Photos by Simon Fazio and Chris Parker
In her early to mid twenties, Anna proved to be aloof, revealing little, if anything, at the best of times. That only made him hungry to learn more.
She was Russian, fashionable and had a great interest in expensive art, having secured an internship at a magazine after she landed in New York.
She was also socially aware and was regularly talked about online.

He was 32 years of age and had drifted through his “disastrous” 20s with a “floundering career”.
Then he left his fiancé and moved to New York, having developed an exclusive dating app for the glitterati in less than a day that venture capitalists bought into.
Not afraid to party hard, Anna and Ariel mixed with the hoity-toity on the social and art scene.
She travelled regularly as part of her work and played hard to get.

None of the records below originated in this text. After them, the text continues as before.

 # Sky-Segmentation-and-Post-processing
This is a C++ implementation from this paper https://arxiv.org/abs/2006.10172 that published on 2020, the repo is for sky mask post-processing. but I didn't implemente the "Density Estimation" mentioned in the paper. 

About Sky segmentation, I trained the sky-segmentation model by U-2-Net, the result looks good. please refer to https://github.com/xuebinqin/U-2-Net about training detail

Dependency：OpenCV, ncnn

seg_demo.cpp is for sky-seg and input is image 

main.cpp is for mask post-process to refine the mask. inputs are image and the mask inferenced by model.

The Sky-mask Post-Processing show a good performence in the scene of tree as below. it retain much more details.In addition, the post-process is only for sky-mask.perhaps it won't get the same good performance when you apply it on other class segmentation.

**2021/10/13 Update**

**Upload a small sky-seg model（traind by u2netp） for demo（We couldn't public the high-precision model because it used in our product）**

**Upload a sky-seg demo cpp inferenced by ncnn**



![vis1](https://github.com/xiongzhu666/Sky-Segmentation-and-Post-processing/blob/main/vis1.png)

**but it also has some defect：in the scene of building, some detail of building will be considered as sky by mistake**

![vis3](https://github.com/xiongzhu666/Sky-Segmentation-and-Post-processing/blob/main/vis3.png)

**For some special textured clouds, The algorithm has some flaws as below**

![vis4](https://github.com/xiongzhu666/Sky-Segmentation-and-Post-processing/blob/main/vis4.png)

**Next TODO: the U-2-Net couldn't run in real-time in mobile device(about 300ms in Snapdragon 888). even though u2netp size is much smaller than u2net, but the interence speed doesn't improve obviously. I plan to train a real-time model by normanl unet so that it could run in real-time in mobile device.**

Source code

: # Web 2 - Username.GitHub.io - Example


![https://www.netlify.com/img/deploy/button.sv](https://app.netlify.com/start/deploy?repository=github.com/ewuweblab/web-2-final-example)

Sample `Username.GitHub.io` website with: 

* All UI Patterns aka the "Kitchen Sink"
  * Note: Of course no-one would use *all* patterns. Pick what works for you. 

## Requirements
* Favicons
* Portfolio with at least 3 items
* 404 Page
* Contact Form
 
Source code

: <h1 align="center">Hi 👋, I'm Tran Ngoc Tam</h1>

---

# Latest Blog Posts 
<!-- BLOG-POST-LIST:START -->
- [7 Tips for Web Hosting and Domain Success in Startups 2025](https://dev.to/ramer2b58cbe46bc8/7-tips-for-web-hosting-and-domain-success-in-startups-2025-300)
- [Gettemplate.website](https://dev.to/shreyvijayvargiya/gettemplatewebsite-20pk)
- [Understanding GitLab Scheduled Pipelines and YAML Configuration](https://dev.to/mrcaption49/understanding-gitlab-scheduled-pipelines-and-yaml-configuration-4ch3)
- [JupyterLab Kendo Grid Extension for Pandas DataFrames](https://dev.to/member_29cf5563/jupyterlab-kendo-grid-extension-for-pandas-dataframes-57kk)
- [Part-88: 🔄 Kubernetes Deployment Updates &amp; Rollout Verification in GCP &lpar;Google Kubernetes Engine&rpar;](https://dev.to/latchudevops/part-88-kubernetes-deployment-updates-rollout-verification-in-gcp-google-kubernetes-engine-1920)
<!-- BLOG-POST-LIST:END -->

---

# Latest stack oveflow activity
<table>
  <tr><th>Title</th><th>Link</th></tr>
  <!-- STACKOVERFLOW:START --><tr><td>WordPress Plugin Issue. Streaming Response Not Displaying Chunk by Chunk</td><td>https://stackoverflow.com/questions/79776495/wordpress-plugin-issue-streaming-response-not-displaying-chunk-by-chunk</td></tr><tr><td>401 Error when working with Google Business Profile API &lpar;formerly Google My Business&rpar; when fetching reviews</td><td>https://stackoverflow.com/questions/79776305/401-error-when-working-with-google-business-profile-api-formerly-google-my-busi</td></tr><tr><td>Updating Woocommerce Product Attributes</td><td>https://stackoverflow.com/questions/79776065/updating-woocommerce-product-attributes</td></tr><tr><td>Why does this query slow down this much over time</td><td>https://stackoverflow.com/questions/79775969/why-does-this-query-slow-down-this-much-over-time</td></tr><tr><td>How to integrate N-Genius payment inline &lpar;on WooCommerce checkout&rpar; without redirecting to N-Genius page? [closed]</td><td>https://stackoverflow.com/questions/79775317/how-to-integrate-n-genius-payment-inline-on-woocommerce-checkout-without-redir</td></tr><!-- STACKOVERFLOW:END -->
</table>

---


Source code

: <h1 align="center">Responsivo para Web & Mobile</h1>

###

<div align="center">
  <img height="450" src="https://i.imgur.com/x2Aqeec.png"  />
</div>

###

But they grew closer and she started putting the hard word on him to invest in her ventures, which he began doing.
In fact, he was spending big money on her, but he didn’t seem to mind.
And then came the day of reckoning.
The story of the illusive Anna X by English writer Joseph Charlton was inspired by the real-life tale of con artist and fraudster Anna Sorokin, aka Anna Delvey.

The latter’s dirty dealings took place in New York between 2013 and 2017.
First performed at the now defunct VAULT Festival in London in 2019, Anna X had a West End run in 2021. Red Stitch’s production marks its Australian premiere.
It is a compelling story of greed and social climbing, very well realised by Becca Galvin and Tom Stokes, who play multiple roles with distinction.
In short, both milk their characters for all they are worth, on occasions with extreme accents.

Among other parts, Becca also plays Ariel’s former fiancé, while Stokes additionally assumes the persona of Anna’s pretentious magazine editor.
Dramatic and humorous, under the direction of Tait De Lorenzo, everything is amped up to project a resounding picture of excess and entitlement.
The evocative set design by Louisa Fitzgerald is largely constructed from a series of artistic building blocks of different shapes.

Fitzgerald is also responsible for the faux fur and enticing Anna costuming we witness in Act II.
While I recognise the value of the thumping, up tempo music to project the New York party scene, it made hearing the dialogue clearly difficult when it was turned up. That was especially noticeable at the start of the play.
Still that is a relatively minor irritant, as Anna X is an alluring portrait of how one of the most human of traits is to believe what we would love to believe.

One hour 50 minutes including interval, it is on at Red Stitch Actors’ Theatre until 21st June, 2026.